Born in Salem, New Hampshire, where his family had lived for more than one hundred years, he was educated there and at Boston before deciding to become an actor. Failing to achieve a livelihood at this, he moved to New York where he became an apprentice printer. Upon learning the trade, he opened a job printing shop of his own. Around 1835 he began to experiment in press design. His first patent for a job press was granted in 1851. While this press had many flaws, he began to manufacture it as the "Yankee" job press. Subsequently, he introduced the "Turnover" and the "Firefly," which could produce 10,000 printed cards an hour.

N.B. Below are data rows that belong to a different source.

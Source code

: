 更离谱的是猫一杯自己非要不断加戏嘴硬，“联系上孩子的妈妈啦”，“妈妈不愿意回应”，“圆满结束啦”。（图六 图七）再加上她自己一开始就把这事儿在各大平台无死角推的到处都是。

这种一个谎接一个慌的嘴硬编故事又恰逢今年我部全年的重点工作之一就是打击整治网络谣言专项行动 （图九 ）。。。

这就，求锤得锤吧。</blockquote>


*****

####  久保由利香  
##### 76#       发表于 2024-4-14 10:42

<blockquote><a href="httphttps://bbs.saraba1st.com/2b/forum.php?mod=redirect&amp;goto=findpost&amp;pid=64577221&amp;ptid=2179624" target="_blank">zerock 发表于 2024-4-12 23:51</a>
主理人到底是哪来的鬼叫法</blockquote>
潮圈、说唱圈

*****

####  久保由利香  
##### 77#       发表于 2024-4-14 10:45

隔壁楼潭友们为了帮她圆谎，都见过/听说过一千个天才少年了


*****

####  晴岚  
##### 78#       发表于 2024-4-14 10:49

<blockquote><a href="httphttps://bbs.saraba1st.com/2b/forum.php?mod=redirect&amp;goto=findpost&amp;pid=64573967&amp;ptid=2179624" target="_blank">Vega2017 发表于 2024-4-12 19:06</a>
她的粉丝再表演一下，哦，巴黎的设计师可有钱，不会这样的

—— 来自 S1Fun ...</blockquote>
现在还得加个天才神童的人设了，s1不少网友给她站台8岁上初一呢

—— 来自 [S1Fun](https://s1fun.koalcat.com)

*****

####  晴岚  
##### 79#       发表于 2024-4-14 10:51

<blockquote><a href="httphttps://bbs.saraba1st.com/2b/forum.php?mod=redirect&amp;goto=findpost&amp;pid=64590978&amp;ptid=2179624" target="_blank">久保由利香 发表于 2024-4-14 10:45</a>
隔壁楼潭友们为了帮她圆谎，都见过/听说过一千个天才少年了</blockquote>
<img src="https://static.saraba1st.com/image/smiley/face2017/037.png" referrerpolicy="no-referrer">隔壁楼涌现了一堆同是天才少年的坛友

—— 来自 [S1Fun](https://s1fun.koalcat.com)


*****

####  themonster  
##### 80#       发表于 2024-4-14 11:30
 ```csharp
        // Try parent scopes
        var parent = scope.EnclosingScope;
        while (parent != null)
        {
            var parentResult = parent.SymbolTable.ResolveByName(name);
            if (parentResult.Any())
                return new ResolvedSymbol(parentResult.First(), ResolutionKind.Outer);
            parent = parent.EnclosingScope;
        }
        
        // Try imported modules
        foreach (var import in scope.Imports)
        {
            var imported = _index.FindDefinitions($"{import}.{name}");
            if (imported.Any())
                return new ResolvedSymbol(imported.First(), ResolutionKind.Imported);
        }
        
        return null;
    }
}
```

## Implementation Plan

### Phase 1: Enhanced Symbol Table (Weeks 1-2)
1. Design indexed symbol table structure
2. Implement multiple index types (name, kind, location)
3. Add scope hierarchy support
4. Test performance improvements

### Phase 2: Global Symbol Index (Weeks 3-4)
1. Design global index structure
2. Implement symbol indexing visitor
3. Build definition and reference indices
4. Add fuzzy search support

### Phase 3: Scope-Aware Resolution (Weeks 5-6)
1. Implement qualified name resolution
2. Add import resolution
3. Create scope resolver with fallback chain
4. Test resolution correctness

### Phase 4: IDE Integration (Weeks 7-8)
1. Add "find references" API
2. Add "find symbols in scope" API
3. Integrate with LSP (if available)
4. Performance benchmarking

About 1858 he produced the "Franklin" press, which has ever since been known as the Gordon Jobber. (Gordon claimed that Benjamin Franklin had revealed the basic design of the press to him in a dream.) It was strong, well built, and easy to operate. The Gordon Press solved the problem of clam-shell presses (which previously had "snapped" and endangered pressmen's fingers) by having the platen open on cams, so that it was flat and lagged for the pressman as he fed the sheet, before closing parallel to the type bed.

Gordon began manufacturing presses in Rhode Island but in 1872 established his factory in Rahway, New Jersey. He secured over fifty patents for presses and accumulated a large fortune.

He died from heart disease at his home in Norfolk, Virginia on January 27, 1878.